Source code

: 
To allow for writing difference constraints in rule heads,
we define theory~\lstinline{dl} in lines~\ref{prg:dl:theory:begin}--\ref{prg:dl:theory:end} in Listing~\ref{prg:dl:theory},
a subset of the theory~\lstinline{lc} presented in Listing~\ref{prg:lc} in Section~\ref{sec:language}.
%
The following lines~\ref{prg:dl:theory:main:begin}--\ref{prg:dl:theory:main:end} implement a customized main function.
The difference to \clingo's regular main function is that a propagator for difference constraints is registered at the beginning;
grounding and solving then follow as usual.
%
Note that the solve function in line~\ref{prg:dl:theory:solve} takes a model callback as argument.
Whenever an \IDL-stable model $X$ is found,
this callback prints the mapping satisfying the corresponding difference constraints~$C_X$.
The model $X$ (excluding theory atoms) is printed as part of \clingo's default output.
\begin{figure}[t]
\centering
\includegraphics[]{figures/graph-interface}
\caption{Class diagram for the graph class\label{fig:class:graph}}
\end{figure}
■ ■ ■
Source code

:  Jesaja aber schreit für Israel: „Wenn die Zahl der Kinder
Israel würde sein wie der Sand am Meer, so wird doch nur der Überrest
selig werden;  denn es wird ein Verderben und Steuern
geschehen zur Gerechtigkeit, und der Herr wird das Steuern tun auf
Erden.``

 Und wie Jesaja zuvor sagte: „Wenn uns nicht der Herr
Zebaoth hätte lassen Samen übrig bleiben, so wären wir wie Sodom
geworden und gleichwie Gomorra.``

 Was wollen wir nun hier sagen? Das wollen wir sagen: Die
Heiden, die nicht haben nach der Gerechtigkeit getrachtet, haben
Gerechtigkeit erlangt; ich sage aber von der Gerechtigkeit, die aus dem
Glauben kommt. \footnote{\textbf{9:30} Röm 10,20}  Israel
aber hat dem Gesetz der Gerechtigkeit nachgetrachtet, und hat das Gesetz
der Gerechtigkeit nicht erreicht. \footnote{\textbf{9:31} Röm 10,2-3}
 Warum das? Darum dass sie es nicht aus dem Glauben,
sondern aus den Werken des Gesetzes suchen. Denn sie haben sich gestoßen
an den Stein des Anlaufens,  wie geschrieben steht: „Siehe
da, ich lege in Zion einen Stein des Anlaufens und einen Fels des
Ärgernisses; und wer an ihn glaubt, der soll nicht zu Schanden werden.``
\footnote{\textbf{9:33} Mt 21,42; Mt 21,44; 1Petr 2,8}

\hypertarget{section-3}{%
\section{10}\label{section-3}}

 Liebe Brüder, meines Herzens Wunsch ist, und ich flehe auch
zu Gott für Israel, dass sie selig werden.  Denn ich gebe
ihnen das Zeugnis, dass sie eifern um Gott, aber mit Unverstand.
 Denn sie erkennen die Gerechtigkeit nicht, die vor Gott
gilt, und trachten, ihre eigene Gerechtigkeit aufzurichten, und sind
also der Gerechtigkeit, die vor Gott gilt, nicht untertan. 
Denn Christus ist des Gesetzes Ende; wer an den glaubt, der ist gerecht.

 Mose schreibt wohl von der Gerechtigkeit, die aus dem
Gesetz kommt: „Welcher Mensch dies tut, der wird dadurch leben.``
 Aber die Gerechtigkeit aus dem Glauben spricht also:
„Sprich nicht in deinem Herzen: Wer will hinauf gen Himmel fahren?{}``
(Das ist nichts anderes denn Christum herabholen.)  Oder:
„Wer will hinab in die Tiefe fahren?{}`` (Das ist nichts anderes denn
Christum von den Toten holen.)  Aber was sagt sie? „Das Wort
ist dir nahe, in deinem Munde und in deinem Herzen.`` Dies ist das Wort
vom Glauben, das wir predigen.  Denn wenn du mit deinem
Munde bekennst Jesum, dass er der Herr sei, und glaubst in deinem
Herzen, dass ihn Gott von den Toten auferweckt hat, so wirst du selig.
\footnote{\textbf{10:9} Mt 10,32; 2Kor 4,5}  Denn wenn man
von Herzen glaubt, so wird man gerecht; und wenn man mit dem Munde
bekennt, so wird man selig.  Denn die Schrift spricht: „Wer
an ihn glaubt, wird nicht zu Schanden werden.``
■ ■ ■
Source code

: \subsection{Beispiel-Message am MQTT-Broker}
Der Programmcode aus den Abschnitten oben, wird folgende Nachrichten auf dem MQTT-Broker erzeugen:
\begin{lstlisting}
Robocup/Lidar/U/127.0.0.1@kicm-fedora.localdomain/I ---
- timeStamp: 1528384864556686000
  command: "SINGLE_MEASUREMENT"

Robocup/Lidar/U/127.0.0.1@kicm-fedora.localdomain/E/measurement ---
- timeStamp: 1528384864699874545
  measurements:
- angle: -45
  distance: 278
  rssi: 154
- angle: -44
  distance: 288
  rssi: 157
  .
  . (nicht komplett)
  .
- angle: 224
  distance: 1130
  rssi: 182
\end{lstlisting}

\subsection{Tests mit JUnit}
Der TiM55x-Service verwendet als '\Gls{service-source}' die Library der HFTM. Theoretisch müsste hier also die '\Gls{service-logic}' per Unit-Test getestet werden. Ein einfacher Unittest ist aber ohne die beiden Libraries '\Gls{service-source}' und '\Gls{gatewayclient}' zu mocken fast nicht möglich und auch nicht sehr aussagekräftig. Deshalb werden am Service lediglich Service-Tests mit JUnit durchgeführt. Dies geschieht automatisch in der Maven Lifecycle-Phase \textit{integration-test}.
■ ■ ■
DIRECTIONS
Among the records above, a stretch begins at the line containing "Gerechtigkeit erlangt; ich" and ends at the line containing "an den Stein". Restate that stretch word for word, and nothing else.

TASK RESPONSE
Gerechtigkeit erlangt; ich sage aber von der Gerechtigkeit, die aus dem
Glauben kommt. \footnote{\textbf{9:30} Röm 10,20}  Israel
aber hat dem Gesetz der Gerechtigkeit nachgetrachtet, und hat das Gesetz
der Gerechtigkeit nicht erreicht. \footnote{\textbf{9:31} Röm 10,2-3}
 Warum das? Darum dass sie es nicht aus dem Glauben,
sondern aus den Werken des Gesetzes suchen. Denn sie haben sich gestoßen
an den Stein des Anlaufens,  wie geschrieben steht: „Siehe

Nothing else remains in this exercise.